Work to complete: Once you find the line with "inactive | resolved |" in the data that follows, repeat it and every line after it exactly, through the line with "refuted | entered-in-error |".

Records provided:
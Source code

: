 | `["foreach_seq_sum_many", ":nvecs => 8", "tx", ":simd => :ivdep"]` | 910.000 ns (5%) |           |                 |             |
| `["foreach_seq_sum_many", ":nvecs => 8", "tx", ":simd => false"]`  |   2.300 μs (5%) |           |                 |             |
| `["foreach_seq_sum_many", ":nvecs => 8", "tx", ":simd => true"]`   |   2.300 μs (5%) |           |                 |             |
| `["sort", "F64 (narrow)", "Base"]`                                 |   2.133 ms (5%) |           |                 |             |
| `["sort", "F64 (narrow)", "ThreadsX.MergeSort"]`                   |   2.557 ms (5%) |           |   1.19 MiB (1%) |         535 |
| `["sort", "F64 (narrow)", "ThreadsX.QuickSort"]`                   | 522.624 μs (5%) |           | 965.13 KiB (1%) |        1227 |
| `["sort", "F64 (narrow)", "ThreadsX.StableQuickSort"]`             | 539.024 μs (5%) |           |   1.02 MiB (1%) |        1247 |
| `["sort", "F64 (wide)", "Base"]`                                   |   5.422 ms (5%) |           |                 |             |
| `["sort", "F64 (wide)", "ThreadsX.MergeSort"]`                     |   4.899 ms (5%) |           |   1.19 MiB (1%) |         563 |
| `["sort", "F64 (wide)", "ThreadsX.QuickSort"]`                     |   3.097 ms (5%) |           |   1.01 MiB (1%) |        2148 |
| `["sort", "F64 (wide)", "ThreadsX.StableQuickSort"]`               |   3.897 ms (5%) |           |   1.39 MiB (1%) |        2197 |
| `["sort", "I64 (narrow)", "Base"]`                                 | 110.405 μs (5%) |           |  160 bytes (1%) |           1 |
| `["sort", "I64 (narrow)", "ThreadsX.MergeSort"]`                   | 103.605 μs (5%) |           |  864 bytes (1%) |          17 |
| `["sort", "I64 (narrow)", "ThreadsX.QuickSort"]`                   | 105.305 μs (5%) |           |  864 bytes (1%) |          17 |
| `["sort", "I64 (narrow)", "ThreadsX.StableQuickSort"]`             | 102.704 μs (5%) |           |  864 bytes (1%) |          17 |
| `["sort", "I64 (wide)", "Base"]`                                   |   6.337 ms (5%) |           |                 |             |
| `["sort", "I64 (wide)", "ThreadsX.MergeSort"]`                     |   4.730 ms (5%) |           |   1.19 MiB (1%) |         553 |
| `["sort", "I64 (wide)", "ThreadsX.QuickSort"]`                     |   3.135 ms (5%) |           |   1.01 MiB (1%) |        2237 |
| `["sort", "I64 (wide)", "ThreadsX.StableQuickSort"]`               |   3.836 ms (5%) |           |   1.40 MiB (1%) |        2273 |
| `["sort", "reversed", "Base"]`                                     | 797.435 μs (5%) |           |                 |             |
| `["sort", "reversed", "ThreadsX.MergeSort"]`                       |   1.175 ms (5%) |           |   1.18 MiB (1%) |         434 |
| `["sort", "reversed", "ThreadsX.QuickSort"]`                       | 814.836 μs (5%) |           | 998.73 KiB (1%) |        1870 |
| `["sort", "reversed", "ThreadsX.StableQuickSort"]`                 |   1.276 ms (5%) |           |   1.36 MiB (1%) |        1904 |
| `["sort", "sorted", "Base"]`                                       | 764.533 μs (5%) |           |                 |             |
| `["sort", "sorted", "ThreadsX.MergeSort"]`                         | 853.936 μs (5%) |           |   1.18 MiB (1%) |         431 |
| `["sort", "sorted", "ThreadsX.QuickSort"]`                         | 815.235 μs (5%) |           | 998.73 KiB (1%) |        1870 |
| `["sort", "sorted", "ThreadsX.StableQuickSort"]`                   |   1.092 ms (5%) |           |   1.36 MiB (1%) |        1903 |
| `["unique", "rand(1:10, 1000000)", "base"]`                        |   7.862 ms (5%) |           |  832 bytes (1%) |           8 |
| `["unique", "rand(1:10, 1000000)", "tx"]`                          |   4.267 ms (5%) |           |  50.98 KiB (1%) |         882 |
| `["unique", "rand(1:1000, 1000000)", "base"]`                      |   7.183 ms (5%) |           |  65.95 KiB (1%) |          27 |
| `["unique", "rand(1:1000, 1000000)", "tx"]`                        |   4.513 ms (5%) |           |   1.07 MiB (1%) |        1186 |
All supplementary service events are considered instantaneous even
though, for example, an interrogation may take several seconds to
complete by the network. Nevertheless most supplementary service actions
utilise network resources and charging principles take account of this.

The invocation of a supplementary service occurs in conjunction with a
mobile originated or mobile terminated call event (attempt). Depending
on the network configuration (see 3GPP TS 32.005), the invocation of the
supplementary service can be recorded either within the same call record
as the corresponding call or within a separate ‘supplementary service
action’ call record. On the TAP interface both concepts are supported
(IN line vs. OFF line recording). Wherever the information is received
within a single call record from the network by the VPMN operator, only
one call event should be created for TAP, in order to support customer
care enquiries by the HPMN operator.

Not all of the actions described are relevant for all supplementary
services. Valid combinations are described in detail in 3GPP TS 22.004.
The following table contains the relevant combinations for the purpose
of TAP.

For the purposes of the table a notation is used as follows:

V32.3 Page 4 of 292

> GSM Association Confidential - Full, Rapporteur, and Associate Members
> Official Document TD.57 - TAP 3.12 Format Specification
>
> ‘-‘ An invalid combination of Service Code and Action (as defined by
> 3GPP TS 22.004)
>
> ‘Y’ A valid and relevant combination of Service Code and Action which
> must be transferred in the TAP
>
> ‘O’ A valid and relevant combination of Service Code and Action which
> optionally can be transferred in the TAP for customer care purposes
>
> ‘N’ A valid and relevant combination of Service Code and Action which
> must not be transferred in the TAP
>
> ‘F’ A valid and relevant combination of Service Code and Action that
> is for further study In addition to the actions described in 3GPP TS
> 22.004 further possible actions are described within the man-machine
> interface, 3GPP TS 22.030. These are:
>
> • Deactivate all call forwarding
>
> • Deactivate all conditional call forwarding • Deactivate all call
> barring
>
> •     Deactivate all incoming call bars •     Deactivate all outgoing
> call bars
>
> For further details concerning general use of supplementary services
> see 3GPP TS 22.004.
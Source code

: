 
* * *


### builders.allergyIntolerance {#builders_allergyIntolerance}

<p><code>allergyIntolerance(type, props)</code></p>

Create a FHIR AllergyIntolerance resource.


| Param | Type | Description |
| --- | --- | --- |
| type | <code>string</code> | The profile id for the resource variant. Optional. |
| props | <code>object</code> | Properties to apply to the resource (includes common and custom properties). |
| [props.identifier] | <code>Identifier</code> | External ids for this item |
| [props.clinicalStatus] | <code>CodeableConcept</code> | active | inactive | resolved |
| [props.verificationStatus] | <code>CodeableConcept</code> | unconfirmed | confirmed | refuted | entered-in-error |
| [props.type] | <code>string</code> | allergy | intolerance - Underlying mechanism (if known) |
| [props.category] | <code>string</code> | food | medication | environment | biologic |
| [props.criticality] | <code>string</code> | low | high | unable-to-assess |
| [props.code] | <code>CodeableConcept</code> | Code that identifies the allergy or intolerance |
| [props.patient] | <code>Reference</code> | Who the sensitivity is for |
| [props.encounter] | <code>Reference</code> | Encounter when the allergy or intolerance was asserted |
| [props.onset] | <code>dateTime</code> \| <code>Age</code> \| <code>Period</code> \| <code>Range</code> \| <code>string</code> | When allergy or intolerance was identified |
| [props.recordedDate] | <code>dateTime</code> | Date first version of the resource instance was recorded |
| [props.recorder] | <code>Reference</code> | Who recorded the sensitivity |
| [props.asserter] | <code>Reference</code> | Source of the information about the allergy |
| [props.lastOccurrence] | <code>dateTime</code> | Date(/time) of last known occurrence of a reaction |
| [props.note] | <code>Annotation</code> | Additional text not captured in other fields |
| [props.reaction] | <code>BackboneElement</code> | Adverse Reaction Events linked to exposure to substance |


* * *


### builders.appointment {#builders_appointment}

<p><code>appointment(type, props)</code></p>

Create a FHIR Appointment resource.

Solution below:
| [props.clinicalStatus] | <code>CodeableConcept</code> | active | inactive | resolved |
| [props.verificationStatus] | <code>CodeableConcept</code> | unconfirmed | confirmed | refuted | entered-in-error |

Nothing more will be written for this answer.